• **Exercise requirements**
The entries that follow should be repeated exactly, with no pictures kept.

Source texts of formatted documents
>>

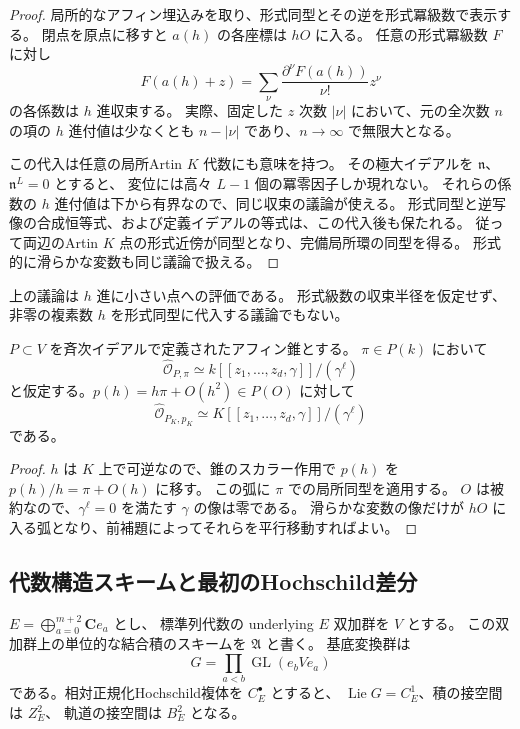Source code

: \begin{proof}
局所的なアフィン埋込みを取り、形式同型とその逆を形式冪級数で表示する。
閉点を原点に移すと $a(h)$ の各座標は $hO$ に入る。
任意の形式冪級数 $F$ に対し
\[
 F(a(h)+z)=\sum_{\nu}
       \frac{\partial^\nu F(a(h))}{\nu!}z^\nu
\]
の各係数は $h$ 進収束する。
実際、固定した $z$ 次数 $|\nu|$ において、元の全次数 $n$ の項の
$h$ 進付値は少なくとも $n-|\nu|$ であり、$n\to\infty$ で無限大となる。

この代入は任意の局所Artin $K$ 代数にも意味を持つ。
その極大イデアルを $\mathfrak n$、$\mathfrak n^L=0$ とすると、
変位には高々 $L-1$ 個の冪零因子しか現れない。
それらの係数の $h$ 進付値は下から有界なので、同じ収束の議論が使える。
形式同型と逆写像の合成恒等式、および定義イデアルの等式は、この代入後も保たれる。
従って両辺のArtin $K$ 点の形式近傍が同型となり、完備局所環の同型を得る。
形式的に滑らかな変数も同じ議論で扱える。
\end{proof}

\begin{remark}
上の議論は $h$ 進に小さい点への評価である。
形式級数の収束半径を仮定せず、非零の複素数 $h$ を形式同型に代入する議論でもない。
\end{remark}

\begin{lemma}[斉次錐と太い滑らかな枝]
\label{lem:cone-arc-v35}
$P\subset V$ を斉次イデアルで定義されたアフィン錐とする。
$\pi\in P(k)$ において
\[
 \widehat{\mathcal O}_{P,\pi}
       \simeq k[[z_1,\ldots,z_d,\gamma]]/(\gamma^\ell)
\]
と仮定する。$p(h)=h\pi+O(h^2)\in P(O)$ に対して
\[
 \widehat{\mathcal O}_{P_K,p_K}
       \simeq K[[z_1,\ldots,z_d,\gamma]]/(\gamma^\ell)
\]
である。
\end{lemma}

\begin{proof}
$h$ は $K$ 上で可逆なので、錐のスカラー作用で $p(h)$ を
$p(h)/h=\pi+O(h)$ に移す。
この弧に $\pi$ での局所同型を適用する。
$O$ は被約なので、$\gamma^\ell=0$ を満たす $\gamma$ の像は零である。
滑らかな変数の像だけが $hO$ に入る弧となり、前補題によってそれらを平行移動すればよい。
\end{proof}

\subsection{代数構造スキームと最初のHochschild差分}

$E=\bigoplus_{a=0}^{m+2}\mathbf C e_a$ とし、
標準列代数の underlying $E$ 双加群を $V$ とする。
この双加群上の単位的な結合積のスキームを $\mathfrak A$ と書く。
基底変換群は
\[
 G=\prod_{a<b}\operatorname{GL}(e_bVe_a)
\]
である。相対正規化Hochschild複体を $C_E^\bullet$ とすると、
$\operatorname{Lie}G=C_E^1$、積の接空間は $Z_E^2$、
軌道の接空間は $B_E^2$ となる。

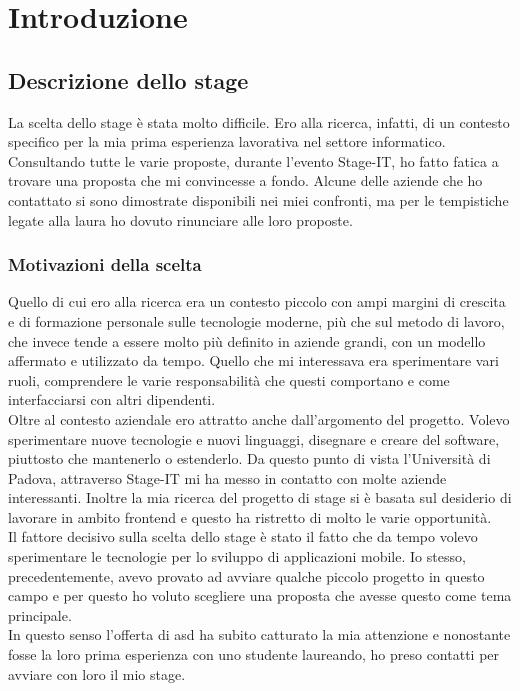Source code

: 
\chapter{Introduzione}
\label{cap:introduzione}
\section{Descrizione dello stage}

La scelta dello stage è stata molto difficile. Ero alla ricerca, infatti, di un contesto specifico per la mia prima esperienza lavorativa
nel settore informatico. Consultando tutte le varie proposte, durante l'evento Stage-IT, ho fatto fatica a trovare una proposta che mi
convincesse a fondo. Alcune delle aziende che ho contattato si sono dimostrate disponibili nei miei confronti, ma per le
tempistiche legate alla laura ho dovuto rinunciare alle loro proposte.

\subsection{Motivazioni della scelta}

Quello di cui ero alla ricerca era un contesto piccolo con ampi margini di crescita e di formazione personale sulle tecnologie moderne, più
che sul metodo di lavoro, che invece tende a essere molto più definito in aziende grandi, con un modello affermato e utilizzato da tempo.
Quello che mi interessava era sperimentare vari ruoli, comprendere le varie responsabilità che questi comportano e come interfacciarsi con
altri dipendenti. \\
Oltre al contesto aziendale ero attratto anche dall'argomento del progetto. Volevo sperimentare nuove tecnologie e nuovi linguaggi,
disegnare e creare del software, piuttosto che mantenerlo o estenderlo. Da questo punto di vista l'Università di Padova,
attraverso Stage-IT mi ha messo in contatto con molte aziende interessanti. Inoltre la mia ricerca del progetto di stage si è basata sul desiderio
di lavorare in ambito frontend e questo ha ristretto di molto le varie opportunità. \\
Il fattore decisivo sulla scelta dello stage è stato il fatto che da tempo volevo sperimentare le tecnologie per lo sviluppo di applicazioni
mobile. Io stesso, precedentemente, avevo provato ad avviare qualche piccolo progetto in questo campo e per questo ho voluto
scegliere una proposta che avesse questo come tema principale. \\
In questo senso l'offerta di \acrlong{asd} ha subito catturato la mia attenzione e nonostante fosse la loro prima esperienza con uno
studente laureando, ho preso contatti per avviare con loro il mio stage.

<<

• **Answer below**
Source code

: \begin{proof}
局所的なアフィン埋込みを取り、形式同型とその逆を形式冪級数で表示する。
閉点を原点に移すと $a(h)$ の各座標は $hO$ に入る。
任意の形式冪級数 $F$ に対し
\[
 F(a(h)+z)=\sum_{\nu}
       \frac{\partial^\nu F(a(h))}{\nu!}z^\nu
\]
の各係数は $h$ 進収束する。
実際、固定した $z$ 次数 $|\nu|$ において、元の全次数 $n$ の項の
$h$ 進付値は少なくとも $n-|\nu|$ であり、$n\to\infty$ で無限大となる。

この代入は任意の局所Artin $K$ 代数にも意味を持つ。
その極大イデアルを $\mathfrak n$、$\mathfrak n^L=0$ とすると、
変位には高々 $L-1$ 個の冪零因子しか現れない。
それらの係数の $h$ 進付値は下から有界なので、同じ収束の議論が使える。
形式同型と逆写像の合成恒等式、および定義イデアルの等式は、この代入後も保たれる。
従って両辺のArtin $K$ 点の形式近傍が同型となり、完備局所環の同型を得る。
形式的に滑らかな変数も同じ議論で扱える。
\end{proof}

\begin{remark}
上の議論は $h$ 進に小さい点への評価である。
形式級数の収束半径を仮定せず、非零の複素数 $h$ を形式同型に代入する議論でもない。
\end{remark}

\begin{lemma}[斉次錐と太い滑らかな枝]
\label{lem:cone-arc-v35}
$P\subset V$ を斉次イデアルで定義されたアフィン錐とする。
$\pi\in P(k)$ において
\[
 \widehat{\mathcal O}_{P,\pi}
       \simeq k[[z_1,\ldots,z_d,\gamma]]/(\gamma^\ell)
\]
と仮定する。$p(h)=h\pi+O(h^2)\in P(O)$ に対して
\[
 \widehat{\mathcal O}_{P_K,p_K}
       \simeq K[[z_1,\ldots,z_d,\gamma]]/(\gamma^\ell)
\]
である。
\end{lemma}

\begin{proof}
$h$ は $K$ 上で可逆なので、錐のスカラー作用で $p(h)$ を
$p(h)/h=\pi+O(h)$ に移す。
この弧に $\pi$ での局所同型を適用する。
$O$ は被約なので、$\gamma^\ell=0$ を満たす $\gamma$ の像は零である。
滑らかな変数の像だけが $hO$ に入る弧となり、前補題によってそれらを平行移動すればよい。
\end{proof}

\subsection{代数構造スキームと最初のHochschild差分}

$E=\bigoplus_{a=0}^{m+2}\mathbf C e_a$ とし、
標準列代数の underlying $E$ 双加群を $V$ とする。
この双加群上の単位的な結合積のスキームを $\mathfrak A$ と書く。
基底変換群は
\[
 G=\prod_{a<b}\operatorname{GL}(e_bVe_a)
\]
である。相対正規化Hochschild複体を $C_E^\bullet$ とすると、
$\operatorname{Lie}G=C_E^1$、積の接空間は $Z_E^2$、
軌道の接空間は $B_E^2$ となる。

Source code

: 
\chapter{Introduzione}
\label{cap:introduzione}
\section{Descrizione dello stage}

La scelta dello stage è stata molto difficile. Ero alla ricerca, infatti, di un contesto specifico per la mia prima esperienza lavorativa
nel settore informatico. Consultando tutte le varie proposte, durante l'evento Stage-IT, ho fatto fatica a trovare una proposta che mi
convincesse a fondo. Alcune delle aziende che ho contattato si sono dimostrate disponibili nei miei confronti, ma per le
tempistiche legate alla laura ho dovuto rinunciare alle loro proposte.

\subsection{Motivazioni della scelta}

Quello di cui ero alla ricerca era un contesto piccolo con ampi margini di crescita e di formazione personale sulle tecnologie moderne, più
che sul metodo di lavoro, che invece tende a essere molto più definito in aziende grandi, con un modello affermato e utilizzato da tempo.
Quello che mi interessava era sperimentare vari ruoli, comprendere le varie responsabilità che questi comportano e come interfacciarsi con
altri dipendenti. \\
Oltre al contesto aziendale ero attratto anche dall'argomento del progetto. Volevo sperimentare nuove tecnologie e nuovi linguaggi,
disegnare e creare del software, piuttosto che mantenerlo o estenderlo. Da questo punto di vista l'Università di Padova,
attraverso Stage-IT mi ha messo in contatto con molte aziende interessanti. Inoltre la mia ricerca del progetto di stage si è basata sul desiderio
di lavorare in ambito frontend e questo ha ristretto di molto le varie opportunità. \\
Il fattore decisivo sulla scelta dello stage è stato il fatto che da tempo volevo sperimentare le tecnologie per lo sviluppo di applicazioni
mobile. Io stesso, precedentemente, avevo provato ad avviare qualche piccolo progetto in questo campo e per questo ho voluto
scegliere una proposta che avesse questo come tema principale. \\
In questo senso l'offerta di \acrlong{asd} ha subito catturato la mia attenzione e nonostante fosse la loro prima esperienza con uno
studente laureando, ho preso contatti per avviare con loro il mio stage.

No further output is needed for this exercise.